Observation on July 24, 2024, revealed a Medtronics NIM Vital (nerve monitoring equipment) with an inspection sticker that was past due for inspection in May 2024. Interview on July 24, 2024, at 1:15 PM, with EMP1 confirmed the above findings.
Plan of Correction:Immediately following the survey, Biomedical Engineering reviewed the Computerized Maintenance Management System (CMMS) to identify when the last preventive maintenance was conducted on the Medtronics NIM Vital equipment. It was identified that there was a technical issue surrounding the data migration when the Biomedical department transitioned from one CMMS to another in August 2023. This identified piece of equipment did not have an assigned maintenance schedule so therefore did not automatically generate a work order within the month it was due for maintenance. On 7/25/24 the Medtronics NIM Vital was inspected and the preventative maintenance record was populated. No issues were identified with the equipment. The piece of equipment was immediately associated with a maintenance definition upon discovery.
Policy review: The policy, Medical Equipment Management Program, was reviewed, and revisions were made to list out CHOP's ambulatory surgical centers individually within the document.
Staff education: All Biomed staff will be re-educated to report any device without an automated work order and requires preventative maintenance. There is an active request form to request any change in maintenance scheduling. Staff education will be conducted through both a department and leadership meeting, with detailed meeting minutes recorded for reference. Attendance will be tracked to ensure all relevant personnel are present. A follow-up email will be sent to all staff for each meeting to ensure those who are unable to attend are informed.
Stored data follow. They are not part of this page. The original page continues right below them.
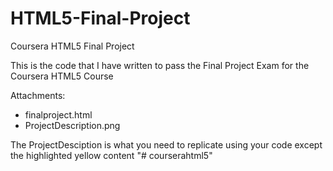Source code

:# HTML5-Final-Project
Coursera HTML5 Final Project

This is the code that I have written to pass the Final Project Exam for the Coursera HTML5 Course

Attachments:
* finalproject.html
* ProjectDescription.png

The ProjectDesciption is what you need to replicate using your code except the highlighted yellow content
"# courserahtml5" 
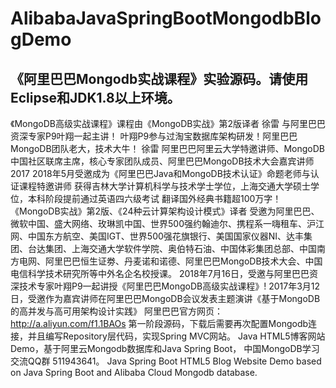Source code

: # AlibabaJavaSpringBootMongodbBlogDemo
《阿里巴巴Mongodb实战课程》实验源码。请使用Eclipse和JDK1.8以上环境。
------------------------------------------------------------------------
《MongoDB高级实战课程》课程由《MongoDB实战》第2版译者 徐雷 与阿里巴巴资深专家P9叶翔一起主讲！
叶翔P9参与过淘宝数据库架构研发！阿里巴巴MongoDB团队老大，技术大牛！
徐雷 阿里巴巴阿里云大学特邀讲师、MongoDB中国社区联席主席，核心专家团队成员、阿里巴巴MongoDB技术大会嘉宾讲师2017
2018年5月受邀成为《阿里巴巴Java和MongoDB技术认证》命题老师与认证课程特邀讲师
获得吉林大学计算机科学与技术学士学位，上海交通大学硕士学位，本科阶段提前通过英语四六级考试
翻译国外经典书籍超100万字！《MongoDB实战》第2版、《24种云计算架构设计模式》译者
受邀为阿里巴巴、微软中国、盛大网络、玫琳凯中国、世界500强约翰迪尔、携程系一嗨租车、沪江网、中国东方航空、美国IGT、世界500强花旗银行、美国国家仪器NI、达丰集团、台达集团、上海交通大学软件学院、奥伯特石油、中国体彩集团总部、中国南方电网、阿里巴巴恒生证劵、丹麦诺和诺德、阿里巴巴MongoDB技术大会、中国电信科学技术研究所等中外名企名校授课。
2018年7月16日，受邀与阿里巴巴资深技术专家叶翔P9一起讲授《阿里巴巴MongoDB高级实战课程》!
2017年3月12日，受邀作为嘉宾讲师在阿里巴巴MongoDB会议发表主题演讲《基于MongoDB的高并发与高可用架构设计实践》
阿里巴巴官方网页：http://a.aliyun.com/f1.1BAOs
第一阶段源码，下载后需要再次配置Mongodb连接，并且编写Repository层代码，实现Spring MVC网站。
Java HTML5博客网站Demo，基于阿里云Mongodb数据库和Java Spring Boot，
中国MongoDB学习交流QQ群 511943641。
Java Spring Boot HTML5 Blog Website Demo based on Java Spring Boot and Alibaba Cloud Mongodb database.
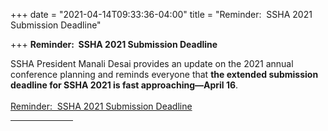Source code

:+++
date = "2021-04-14T09:33:36-04:00"
title = "Reminder:  SSHA 2021 Submission Deadline"

+++
**Reminder:  SSHA 2021 Submission Deadline**

SSHA President Manali Desai provides an update on the 2021 annual conference planning and reminds everyone that **the extended submission deadline for SSHA 2021 is fast approaching—April 16**.<br />
<br /><a href="https://ssha.org/news/" target="_blank">Reminder:  SSHA 2021 Submission Deadline</a>
<br /><hr width="100">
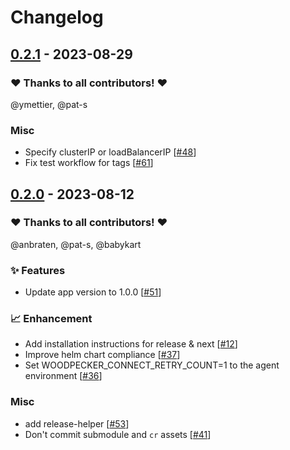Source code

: # Changelog

## [0.2.1](https://github.com/woodpecker-ci/helm/releases/tag/0.2.1) - 2023-08-29

### ❤️ Thanks to all contributors! ❤️

@ymettier, @pat-s

### Misc

- Specify clusterIP or loadBalancerIP [[#48](https://github.com/woodpecker-ci/helm/pull/48)]
- Fix test workflow for tags [[#61](https://github.com/woodpecker-ci/helm/pull/61)]

## [0.2.0](https://github.com/woodpecker-ci/helm/releases/tag/0.2.0) - 2023-08-12

### ❤️ Thanks to all contributors! ❤️

@anbraten, @pat-s, @babykart

### ✨ Features

- Update app version to 1.0.0 [[#51](https://github.com/woodpecker-ci/helm/pull/51)]

### 📈 Enhancement

- Add installation instructions for release & next [[#12](https://github.com/woodpecker-ci/helm/pull/12)]
- Improve helm chart compliance [[#37](https://github.com/woodpecker-ci/helm/pull/37)]
- Set WOODPECKER_CONNECT_RETRY_COUNT=1 to the agent environment [[#36](https://github.com/woodpecker-ci/helm/pull/36)]

### Misc

- add release-helper [[#53](https://github.com/woodpecker-ci/helm/pull/53)]
- Don't commit submodule and `cr` assets [[#41](https://github.com/woodpecker-ci/helm/pull/41)]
CMMS Audit: The Clinical Engineering team will conduct an internal review of the medical device database to confirm all devices that require preventative maintenance are actively linked to a maintenance schedule. Data will be analyzed and compared to the prior CMMS if needed.
CMMS Control Measures: With the transition to the new CMMS, controls have previously been implemented to ensure all new devices onboarded trigger a task to be automatically generated. This task is to confirm the device is part of a maintenance schedule if required. The Clinical Engineering team will continue to look at additional enhancement measures which could be implemented to prevent any human or technical error which may result in such a finding.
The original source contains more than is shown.